OPINION: The Stella Oduah in all of us-Niran Adedokun


Niran Adedokun
As much as I hate to generalise , something always worries me about the way we react to issues in Nigeria. We are a terribly impulsive people. Ever ready to arrive at conclusions without deep thought. We pass judgment almost always too soon.
Even when awkward things happen in our society, we do not reflect on them, we rush to take sides and in no time, move on like nothing has happened and then wait for the next record -breaking ignominious event. We are like the drunkard who constantly forgets the indignity of the previous night.

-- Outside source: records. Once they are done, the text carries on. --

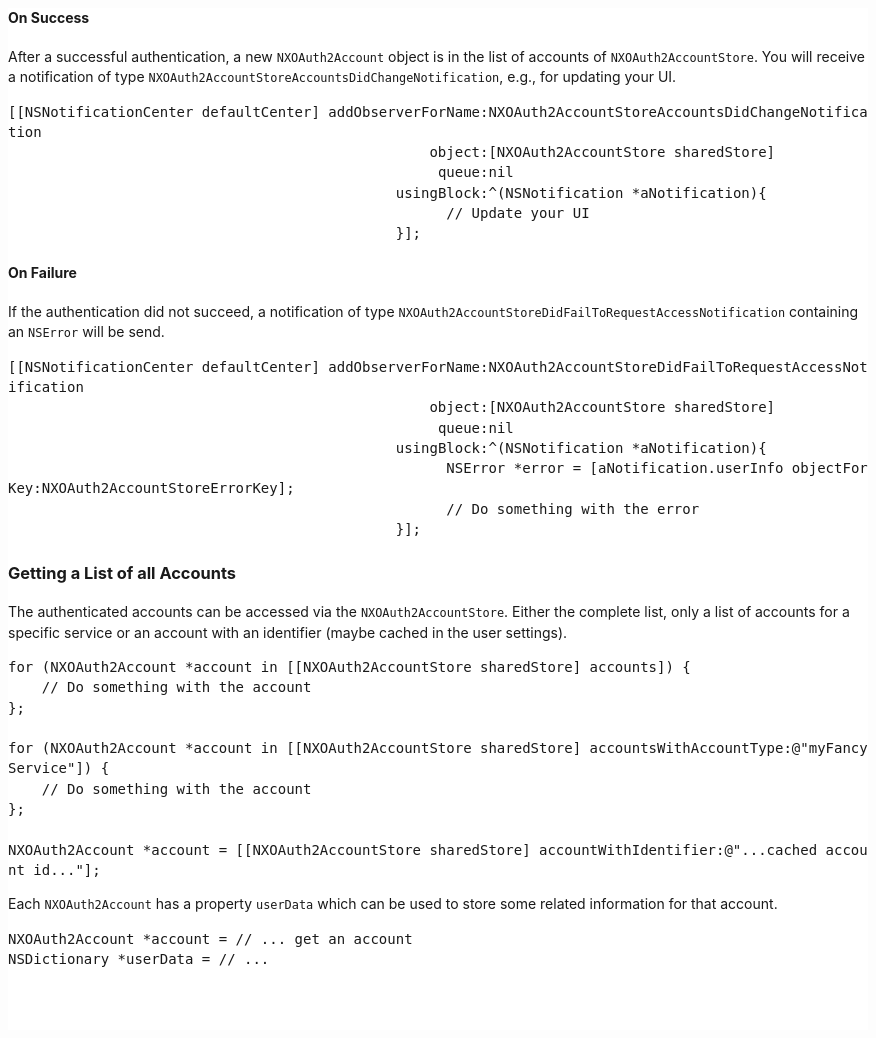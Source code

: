 #### On Success

After a successful authentication, a new `NXOAuth2Account` object is in the list of accounts of `NXOAuth2AccountStore`. You will receive a notification of type `NXOAuth2AccountStoreAccountsDidChangeNotification`, e.g., for updating your UI.
<pre>
[[NSNotificationCenter defaultCenter] addObserverForName:NXOAuth2AccountStoreAccountsDidChangeNotification
                                                  object:[NXOAuth2AccountStore sharedStore]
                                                   queue:nil
                                              usingBlock:^(NSNotification *aNotification){
                                                    // Update your UI
                                              }];
</pre>

#### On Failure

If the authentication did not succeed, a notification of type `NXOAuth2AccountStoreDidFailToRequestAccessNotification` containing an `NSError` will be send.
<pre>
[[NSNotificationCenter defaultCenter] addObserverForName:NXOAuth2AccountStoreDidFailToRequestAccessNotification
                                                  object:[NXOAuth2AccountStore sharedStore]
                                                   queue:nil
                                              usingBlock:^(NSNotification *aNotification){
                                                    NSError *error = [aNotification.userInfo objectForKey:NXOAuth2AccountStoreErrorKey];
                                                    // Do something with the error
                                              }];
</pre>

### Getting a List of all Accounts

The authenticated accounts can be accessed via the `NXOAuth2AccountStore`. Either the complete list, only a list of accounts for a specific service or an account with an identifier (maybe cached in the user settings).

<pre>
for (NXOAuth2Account *account in [[NXOAuth2AccountStore sharedStore] accounts]) {
    // Do something with the account	
};

for (NXOAuth2Account *account in [[NXOAuth2AccountStore sharedStore] accountsWithAccountType:@"myFancyService"]) {
    // Do something with the account	
};

NXOAuth2Account *account = [[NXOAuth2AccountStore sharedStore] accountWithIdentifier:@"...cached account id..."];
</pre>

Each `NXOAuth2Account` has a property `userData` which can be used to store some related information for that account.
<pre>
NXOAuth2Account *account = // ... get an account
NSDictionary *userData = // ...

Earlier this week, allegations filtered in through an online media platform that Nigeria’s current Aviation Minister, Ms Stella Oduah, might have made bogus claims about her qualifications. According to the report, officials of St. Paul’s College Lawrenceville, Virginia, United States where Oduah claimed to have gained a Master’s degree in Business Administration  (MBA) told the news platform that no such programme ever existed in the institution. The report further insinuated that the lady may not even have obtained her first degree from the institution.
Although the silence of the Minister and allegations that she has gone to work online in a bid to pull off any information related to her educational attainments  smell of guilt, I would still treat this as an allegation until we hear Oduah’s side of the story. I would also advise commentators to tarry a minute and let us reason together, just before you cast a stone.
Thinking about this matter, I recall that the Oduah case, if it turns out to be true, would be the third high -profile false educational claim scandal in the 14 years of Nigeria’s return to democratic rule. The first was blown open by The News magazine some weeks into our new democratic experience in 1999. It involved a young man with the name Salisu Buhari, who was just elected Speaker of the House of Representatives.  The News reported that Buhari did not attend the University of Toronto in Canada as he had claimed and that he falsified his age. After a series of denials and the magazine’s insistence on its scoop, Buhari admitted that he indeed forged documents and perjured himself.
Not long after, Tell magazine went to town with the alleged fraudulent educational claims by the then  Lagos State Governor. In some sense, the claims against the governor were a tad more grievous than Buhari’s. The former governor was alleged to have lied about information regarding his primary, secondary and tertiary education.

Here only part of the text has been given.